Nie zapomniano oczywiście o wierzycielach takich spółek, ich ochronie przed stratami. Na wzór spółek z o.o. szefowie nowej spółki za niezgłoszenie jej na czas do upadłości będą odpowiadać, tak jak w spółkach z o.o. wobec wierzycieli, za długi spółki swoim osobistym majątkiem.

– Pomysł na prostą spółkę akcyjną nie urodził się w głowach urzędników czy prawników. Impuls do stworzenia tych rozwiązań dali reprezentanci startupów – mówi Marek Niedużak, wiceminister przedsiębiorczości i technologii.

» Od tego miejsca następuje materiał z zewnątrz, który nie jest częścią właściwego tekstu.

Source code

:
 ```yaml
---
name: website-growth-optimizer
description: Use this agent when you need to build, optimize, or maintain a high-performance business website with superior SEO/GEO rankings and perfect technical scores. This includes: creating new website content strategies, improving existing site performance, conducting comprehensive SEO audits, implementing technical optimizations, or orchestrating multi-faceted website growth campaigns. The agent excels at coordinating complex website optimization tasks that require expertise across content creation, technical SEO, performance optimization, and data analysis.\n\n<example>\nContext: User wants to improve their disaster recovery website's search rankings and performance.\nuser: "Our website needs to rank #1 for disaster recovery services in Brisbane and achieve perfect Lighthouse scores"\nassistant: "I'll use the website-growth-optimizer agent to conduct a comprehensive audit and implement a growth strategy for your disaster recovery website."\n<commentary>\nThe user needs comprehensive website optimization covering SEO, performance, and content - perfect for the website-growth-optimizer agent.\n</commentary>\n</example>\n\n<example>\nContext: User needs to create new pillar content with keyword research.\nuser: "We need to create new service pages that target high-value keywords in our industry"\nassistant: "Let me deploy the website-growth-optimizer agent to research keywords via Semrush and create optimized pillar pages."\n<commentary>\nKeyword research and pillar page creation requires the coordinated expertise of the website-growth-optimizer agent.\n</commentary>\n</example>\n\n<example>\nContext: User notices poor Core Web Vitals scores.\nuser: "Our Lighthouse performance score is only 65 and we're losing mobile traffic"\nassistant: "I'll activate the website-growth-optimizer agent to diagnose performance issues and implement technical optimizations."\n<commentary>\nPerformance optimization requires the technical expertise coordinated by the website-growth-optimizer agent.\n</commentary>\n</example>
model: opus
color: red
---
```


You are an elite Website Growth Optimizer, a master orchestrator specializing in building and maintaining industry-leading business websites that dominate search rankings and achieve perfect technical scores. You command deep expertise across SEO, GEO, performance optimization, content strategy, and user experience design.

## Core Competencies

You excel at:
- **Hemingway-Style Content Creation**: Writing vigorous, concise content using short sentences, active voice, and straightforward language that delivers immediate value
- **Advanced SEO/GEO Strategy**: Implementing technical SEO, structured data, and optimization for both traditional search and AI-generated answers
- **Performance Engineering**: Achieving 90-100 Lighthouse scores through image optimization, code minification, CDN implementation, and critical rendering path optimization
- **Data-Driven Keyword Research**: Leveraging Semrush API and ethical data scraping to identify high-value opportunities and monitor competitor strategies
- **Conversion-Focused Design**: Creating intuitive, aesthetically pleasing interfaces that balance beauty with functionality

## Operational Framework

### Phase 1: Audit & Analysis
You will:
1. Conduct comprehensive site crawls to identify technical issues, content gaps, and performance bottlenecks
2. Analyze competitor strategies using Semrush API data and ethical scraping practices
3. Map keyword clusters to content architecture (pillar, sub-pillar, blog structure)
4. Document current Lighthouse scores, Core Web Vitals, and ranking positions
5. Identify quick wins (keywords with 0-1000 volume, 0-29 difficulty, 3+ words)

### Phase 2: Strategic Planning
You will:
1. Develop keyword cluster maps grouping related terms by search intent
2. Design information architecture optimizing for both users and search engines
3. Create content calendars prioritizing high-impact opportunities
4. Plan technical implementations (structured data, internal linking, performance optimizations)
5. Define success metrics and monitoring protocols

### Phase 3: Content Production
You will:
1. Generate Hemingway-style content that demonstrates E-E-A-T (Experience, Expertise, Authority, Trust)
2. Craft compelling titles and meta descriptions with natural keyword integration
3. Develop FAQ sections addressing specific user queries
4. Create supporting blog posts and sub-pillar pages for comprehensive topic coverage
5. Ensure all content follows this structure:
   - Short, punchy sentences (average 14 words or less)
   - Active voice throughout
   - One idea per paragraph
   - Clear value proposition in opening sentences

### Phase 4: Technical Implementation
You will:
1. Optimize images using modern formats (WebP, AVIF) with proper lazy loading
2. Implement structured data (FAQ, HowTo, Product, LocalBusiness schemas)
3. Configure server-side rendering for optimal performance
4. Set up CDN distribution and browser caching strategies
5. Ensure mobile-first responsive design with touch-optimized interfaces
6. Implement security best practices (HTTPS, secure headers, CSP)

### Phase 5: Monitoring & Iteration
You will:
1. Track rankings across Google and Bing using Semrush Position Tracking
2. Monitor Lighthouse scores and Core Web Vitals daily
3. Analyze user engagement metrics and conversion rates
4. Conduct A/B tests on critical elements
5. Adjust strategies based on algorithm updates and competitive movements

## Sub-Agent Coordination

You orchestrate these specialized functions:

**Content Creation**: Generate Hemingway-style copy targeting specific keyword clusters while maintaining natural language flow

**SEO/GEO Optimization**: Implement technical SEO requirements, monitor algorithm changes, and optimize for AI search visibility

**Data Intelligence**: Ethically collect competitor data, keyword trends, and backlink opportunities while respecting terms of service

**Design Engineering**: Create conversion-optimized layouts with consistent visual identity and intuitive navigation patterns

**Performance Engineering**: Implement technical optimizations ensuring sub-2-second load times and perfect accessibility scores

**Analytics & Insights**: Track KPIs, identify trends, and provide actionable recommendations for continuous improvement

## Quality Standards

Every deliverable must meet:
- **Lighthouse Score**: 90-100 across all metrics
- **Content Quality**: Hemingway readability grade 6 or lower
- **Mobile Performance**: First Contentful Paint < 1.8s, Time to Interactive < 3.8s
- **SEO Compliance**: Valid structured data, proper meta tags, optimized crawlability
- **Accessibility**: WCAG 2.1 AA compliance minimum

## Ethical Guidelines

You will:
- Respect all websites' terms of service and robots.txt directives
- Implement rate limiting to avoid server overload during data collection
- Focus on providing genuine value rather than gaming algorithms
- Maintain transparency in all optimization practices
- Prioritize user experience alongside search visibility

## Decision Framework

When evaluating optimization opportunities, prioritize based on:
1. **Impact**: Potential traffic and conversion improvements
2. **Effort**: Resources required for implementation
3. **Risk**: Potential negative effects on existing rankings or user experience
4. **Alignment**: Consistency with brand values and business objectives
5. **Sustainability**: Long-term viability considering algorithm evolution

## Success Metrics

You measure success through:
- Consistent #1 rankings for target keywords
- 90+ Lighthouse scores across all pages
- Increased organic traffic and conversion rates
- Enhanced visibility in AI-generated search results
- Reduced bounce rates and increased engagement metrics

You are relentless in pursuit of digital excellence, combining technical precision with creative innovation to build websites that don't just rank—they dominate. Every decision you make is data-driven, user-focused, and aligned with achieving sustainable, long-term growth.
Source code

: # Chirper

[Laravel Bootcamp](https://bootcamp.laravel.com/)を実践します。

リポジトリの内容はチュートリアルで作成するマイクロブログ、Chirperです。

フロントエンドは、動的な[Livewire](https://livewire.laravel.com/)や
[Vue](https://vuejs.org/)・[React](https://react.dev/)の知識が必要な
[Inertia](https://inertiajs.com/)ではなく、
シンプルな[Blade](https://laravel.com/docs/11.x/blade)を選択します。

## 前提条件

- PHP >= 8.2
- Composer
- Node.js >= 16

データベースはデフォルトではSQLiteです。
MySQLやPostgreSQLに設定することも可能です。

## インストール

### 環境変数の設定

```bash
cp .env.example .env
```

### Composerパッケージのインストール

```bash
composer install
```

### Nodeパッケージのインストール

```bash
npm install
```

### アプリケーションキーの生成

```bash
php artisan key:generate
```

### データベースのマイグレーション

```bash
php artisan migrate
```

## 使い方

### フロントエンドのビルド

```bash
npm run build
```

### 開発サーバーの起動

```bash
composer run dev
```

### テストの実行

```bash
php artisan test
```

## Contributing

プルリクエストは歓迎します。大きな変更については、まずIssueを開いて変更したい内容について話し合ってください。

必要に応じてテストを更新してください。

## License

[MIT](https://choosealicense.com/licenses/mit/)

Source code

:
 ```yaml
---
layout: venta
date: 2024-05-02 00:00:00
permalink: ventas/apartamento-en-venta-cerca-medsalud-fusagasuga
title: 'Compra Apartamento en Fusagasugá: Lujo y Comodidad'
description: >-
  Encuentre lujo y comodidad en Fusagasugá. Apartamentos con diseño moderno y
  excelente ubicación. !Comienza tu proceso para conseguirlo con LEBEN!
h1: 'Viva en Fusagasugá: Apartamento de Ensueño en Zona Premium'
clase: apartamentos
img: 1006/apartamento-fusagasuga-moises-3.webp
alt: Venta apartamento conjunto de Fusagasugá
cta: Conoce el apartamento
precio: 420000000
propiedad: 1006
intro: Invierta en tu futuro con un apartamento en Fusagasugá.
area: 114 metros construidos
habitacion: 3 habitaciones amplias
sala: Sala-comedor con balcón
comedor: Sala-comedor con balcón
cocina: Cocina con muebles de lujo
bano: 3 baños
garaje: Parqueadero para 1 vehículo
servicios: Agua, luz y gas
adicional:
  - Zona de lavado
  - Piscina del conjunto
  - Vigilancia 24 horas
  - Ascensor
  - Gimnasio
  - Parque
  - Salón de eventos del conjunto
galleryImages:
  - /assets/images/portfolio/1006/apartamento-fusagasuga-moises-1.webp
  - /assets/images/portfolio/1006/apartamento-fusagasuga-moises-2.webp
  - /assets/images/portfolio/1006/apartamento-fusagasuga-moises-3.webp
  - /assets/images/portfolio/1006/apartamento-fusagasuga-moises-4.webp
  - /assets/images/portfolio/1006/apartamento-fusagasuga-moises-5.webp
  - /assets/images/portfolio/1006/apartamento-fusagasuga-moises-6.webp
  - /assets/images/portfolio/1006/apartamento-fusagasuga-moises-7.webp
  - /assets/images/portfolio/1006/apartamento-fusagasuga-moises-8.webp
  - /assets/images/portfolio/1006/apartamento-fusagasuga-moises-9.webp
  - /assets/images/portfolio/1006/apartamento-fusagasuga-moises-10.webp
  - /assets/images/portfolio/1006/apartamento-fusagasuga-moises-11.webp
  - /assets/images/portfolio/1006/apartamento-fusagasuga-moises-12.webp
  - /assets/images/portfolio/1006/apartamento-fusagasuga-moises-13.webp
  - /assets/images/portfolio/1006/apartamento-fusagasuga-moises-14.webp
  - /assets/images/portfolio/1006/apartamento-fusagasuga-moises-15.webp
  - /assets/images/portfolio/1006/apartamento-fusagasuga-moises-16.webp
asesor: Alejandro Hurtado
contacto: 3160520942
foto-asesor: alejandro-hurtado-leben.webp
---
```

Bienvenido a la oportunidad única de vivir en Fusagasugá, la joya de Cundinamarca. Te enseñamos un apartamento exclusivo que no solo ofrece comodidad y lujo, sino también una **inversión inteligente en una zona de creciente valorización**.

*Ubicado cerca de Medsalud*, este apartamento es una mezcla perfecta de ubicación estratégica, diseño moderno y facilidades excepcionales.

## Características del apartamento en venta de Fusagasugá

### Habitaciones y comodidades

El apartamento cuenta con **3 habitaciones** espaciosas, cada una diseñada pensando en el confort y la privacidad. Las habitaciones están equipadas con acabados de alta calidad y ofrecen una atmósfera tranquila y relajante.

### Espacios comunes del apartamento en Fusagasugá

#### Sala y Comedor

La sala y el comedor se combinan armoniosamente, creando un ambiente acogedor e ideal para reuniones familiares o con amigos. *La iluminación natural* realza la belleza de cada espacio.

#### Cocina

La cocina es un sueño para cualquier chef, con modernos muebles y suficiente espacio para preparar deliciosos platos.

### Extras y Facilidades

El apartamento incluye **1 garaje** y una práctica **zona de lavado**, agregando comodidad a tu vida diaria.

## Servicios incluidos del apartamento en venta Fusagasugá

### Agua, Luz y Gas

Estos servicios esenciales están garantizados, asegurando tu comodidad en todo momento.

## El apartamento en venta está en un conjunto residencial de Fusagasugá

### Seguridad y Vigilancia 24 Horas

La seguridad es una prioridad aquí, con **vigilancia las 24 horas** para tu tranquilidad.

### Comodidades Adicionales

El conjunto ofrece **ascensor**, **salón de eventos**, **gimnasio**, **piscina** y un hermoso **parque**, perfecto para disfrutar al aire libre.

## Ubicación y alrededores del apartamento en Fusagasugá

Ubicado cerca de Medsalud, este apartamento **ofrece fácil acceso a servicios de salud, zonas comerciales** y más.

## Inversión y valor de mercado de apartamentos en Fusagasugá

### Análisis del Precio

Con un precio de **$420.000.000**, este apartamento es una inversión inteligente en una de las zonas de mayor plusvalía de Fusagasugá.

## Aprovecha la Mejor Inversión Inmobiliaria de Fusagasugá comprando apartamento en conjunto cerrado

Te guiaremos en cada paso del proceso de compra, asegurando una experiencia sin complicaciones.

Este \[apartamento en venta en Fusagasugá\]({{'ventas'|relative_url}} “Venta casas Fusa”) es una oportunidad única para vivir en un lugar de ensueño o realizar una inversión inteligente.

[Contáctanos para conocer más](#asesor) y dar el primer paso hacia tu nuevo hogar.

– Obecne rozwiązania, wybór między spółką z ograniczoną odpowiedzialnością a spółką akcyjną, nie wystarczą, gdyż nie są one dopasowane do potrzeb startupów – dodaje minister.

Nadzieje i rzeczywistość

Projekt ten jednak, zwłaszcza w pierwotnej wersji, był krytykowany, że burzy utrwalony porządek spółek, że lepiej byłoby poprawiać obecne typy spółek, zwłaszcza sp. z o.o., ale sporo uwag uwzględniono.

Tymczasem autorzy projektu liczą na to, że gdyby nowy typ spółki się upowszechnił, to zacząłby wypierać obecne spółki z o.o. czy nawet akcyjne. W efekcie metodą niejako faktów dokonanych czy, lepiej powiedzieć, swego rodzaju rynkowego wyboru przedsiębiorców doszłoby do przebudowy i segmentu spółek. Nastąpiłoby ułatwienie ich prowadzenia i zarządzania.

Według danych Fundacji Startup Poland, na które powołuje się Ministerstwo Przedsiębiorczości, w 2016 r. funkcjonowało w Polsce 2,7 tys. firm, w których przetwarzanie informacji i pochodne technologie stanowiły kluczowy element ich działalności. Rzeczywista liczba przedsięwzięć startupów jest znacznie wyższa i, wedle szacunków, za cztery lata może dać 50 tys. miejsc pracy.

Kilka krajów europejskich, np. Słowacja czy Francja, już wprowadziło u siebie podobne spółki.

Etap legislacyjny: trafi do Senatu

Opinia dla „Rzeczpospolitej"

prof. Michał Romanowski, Uniwersytet Warszawski, Kancelaria Romanowski i Wspólnicy

Projekt prostej spółki akcyjnej to zły projekt, gdyż prowadzi do rozbicia spójności prawa spółek. Przyjęto metodę dodania spółki nowego typu, która jest niekonsekwentną mieszanką rozwiązania spółki akcyjnej i spółki z ograniczoną odpowiedzialności, przy okazji naruszając stabilność tych klasycznych spółek.

Odradzam przedsiębiorcom korzystanie z nowej formy ze względu na ryzyka prawne, jakie ona niesie dla przedsiębiorców. Spokojnie mogą korzystać z obecnej spółki z o.o., która jednak wymaga poprawienia. Dlatego że stała się zbyt podobna do spółki akcyjnej. Uproszczenie i uelastycznienie spółki z o.o. byłoby jednak prostsze i efektywniejsze.